The international version of Hulu is here, and it’s prompting Disney’s global buyers to think long and hard about how much of the media giant’s licensed content they can live without.
Years after the international industry first began speculating about a global Hulu, Disney has unveiled Star, the ambitious sixth tile on streamer Disney Plus, which will be available to subscribers outside the U.S. beginning Feb. 23.
To date, international customers have been forced to hunt all over for catalog television titles such as “Desperate Housewives,” “24” and “Lost.” All this content will now be on one platform, alongside ABC Studios shows like “Big Sky” and “Love Victor” and hot new FX offerings such as “Only Murders in the Building” and “The Old Man.”
But where does that leave Disney’s loyal international channel and platform buyers, which previously would have secured these shows for their own outlets?
“The impact will be huge,” Mathew Horsman, director of London-based media consultancy Mediatique, tells Variety. “The move towards direct-to-consumer is inexorable. Vertical integration is occurring. The big boys will be fine, but there’s no room for everyone to be a big boy.”
Horsman predicts that even catalog fare will become pricey for channel buyers, which may have to consolidate to grow their VOD offerings in order to withstand the might of SVOD giants. The analyst notes, however, that Disney will likely pick and choose the territorial output deals it retains in the long run, as those are still a crucial source of revenue that may not be immediate with Star.
Indeed, Sasha Breslau, head of acquisitions for U.K. commercial broadcaster ITV, says the channel is continuing to partner with Disney for “key franchises” across both film and TV. Variety understands one of Disney’s major adult titles has been renewed with ITV, indicating an enduring flexibility in the post-Star landscape for certain content in select markets.
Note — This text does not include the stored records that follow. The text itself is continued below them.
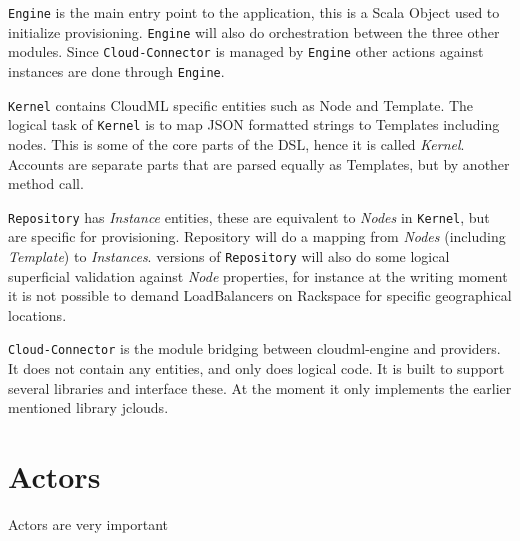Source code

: \texttt{Engine} is the main entry point to the application, this is a Scala Object used to initialize
provisioning.
\texttt{Engine} will also do orchestration between the three other modules.
Since \texttt{Cloud-Connector} is managed by \texttt{Engine} other actions against 
instances are done through \texttt{Engine}.

\texttt{Kernel} contains CloudML specific entities such as Node and Template.
The logical task of \texttt{Kernel} is to map JSON formatted strings to Templates including nodes.
This is some of the core parts of the DSL, hence it is called \emph{Kernel}.
Accounts are separate parts that are parsed equally as Templates, but by another method call.

\texttt{Repository} has \emph{Instance} entities, these are equivalent to \emph{Nodes} in \texttt{Kernel},
but are specific for provisioning. Repository will do a mapping from \emph{Nodes} (including \emph{Template})
to \emph{Instances}.  versions of \texttt{Repository} will also do some logical superficial validation
against \emph{Node} properties, for instance at the writing moment it is not possible to 
demand LoadBalancers on Rackspace for specific geographical locations.

\texttt{Cloud-Connector} is the module bridging between cloudml-engine and providers.
It does not contain any entities, and only does logical code. 
It is built to support several libraries and interface these. At the moment it only implements the earlier
mentioned library jclouds.

\section{Actors}

Actors are very important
ITV’s broad suite of channels and open- ness to nonexclusive deals, unlike a player such as Sky, make it an attractive partner for Disney — at least, for as long as Disney is open to nonexclusive tie-ups. The picture five years down the line is murkier. “I’m not troubled by [Star],” Breslau notes, “but what happens in the future, I can’t predict.”
Traditional business will carry on for a while, Horsman stresses, but it’s hazardous to forge ahead without considering the cold market realities on the horizon.
“It might be like Wile E. Coyote in the Road Runner cartoons, running off the edge of the cliff, still running furiously, then realizing that the cliff is behind him and [he’s] falling,” says Horsman. “The traditional market will go on for longer than you might think, but these trends of vertical integration and self-supply, along with the bifurcation of premium and non-premium content, will have an effect on the contours of the value chain.”